ABOUT THIS TASK – Lines with the word "services": copy all of them from the entries below.

DATA –
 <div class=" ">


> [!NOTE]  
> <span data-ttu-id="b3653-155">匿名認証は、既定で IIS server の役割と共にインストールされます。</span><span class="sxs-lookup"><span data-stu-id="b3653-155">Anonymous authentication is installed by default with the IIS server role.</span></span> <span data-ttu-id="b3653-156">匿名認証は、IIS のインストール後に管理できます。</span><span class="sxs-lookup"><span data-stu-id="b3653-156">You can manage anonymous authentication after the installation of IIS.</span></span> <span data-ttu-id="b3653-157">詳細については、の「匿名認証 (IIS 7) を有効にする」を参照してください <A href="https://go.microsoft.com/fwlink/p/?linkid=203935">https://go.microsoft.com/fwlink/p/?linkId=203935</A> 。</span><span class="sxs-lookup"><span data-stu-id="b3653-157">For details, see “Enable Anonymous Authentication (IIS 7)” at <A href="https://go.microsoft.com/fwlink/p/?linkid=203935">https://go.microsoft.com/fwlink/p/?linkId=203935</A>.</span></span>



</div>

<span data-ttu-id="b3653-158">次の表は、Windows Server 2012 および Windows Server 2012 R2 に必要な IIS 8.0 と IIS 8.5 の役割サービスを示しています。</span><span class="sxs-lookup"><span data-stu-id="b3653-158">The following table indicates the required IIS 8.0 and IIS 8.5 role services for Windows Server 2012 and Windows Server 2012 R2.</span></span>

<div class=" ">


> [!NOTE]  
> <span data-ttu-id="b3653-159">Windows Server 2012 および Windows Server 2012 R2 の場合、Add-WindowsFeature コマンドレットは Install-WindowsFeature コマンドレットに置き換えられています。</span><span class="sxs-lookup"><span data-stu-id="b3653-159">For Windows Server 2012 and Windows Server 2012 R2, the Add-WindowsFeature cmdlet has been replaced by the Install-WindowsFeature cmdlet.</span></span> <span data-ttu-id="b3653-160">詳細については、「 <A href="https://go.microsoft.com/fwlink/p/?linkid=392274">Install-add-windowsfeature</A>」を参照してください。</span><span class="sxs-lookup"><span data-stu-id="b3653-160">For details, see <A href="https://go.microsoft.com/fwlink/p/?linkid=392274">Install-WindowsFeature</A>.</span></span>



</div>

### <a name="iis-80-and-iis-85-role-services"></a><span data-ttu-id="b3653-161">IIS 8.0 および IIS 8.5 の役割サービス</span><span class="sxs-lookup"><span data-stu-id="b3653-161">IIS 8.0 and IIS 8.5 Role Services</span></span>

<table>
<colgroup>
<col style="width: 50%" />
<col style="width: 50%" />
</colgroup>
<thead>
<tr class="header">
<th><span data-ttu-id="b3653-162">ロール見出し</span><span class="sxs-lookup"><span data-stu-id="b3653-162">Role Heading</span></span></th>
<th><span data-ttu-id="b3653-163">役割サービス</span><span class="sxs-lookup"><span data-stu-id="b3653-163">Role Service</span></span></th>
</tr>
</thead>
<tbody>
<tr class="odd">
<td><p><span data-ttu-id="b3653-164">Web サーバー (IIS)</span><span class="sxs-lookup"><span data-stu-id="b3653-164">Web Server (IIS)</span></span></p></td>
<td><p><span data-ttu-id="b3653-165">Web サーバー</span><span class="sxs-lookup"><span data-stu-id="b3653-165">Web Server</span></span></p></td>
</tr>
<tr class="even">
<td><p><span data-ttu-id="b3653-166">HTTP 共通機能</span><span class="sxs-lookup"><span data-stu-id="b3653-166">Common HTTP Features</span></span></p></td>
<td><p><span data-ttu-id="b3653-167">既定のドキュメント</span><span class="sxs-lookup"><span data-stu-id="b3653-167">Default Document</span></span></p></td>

EXPECTED ANSWER –
<span data-ttu-id="b3653-158">次の表は、Windows Server 2012 および Windows Server 2012 R2 に必要な IIS 8.0 と IIS 8.5 の役割サービスを示しています。</span><span class="sxs-lookup"><span data-stu-id="b3653-158">The following table indicates the required IIS 8.0 and IIS 8.5 role services for Windows Server 2012 and Windows Server 2012 R2.</span></span>
### <a name="iis-80-and-iis-85-role-services"></a><span data-ttu-id="b3653-161">IIS 8.0 および IIS 8.5 の役割サービス</span><span class="sxs-lookup"><span data-stu-id="b3653-161">IIS 8.0 and IIS 8.5 Role Services</span></span>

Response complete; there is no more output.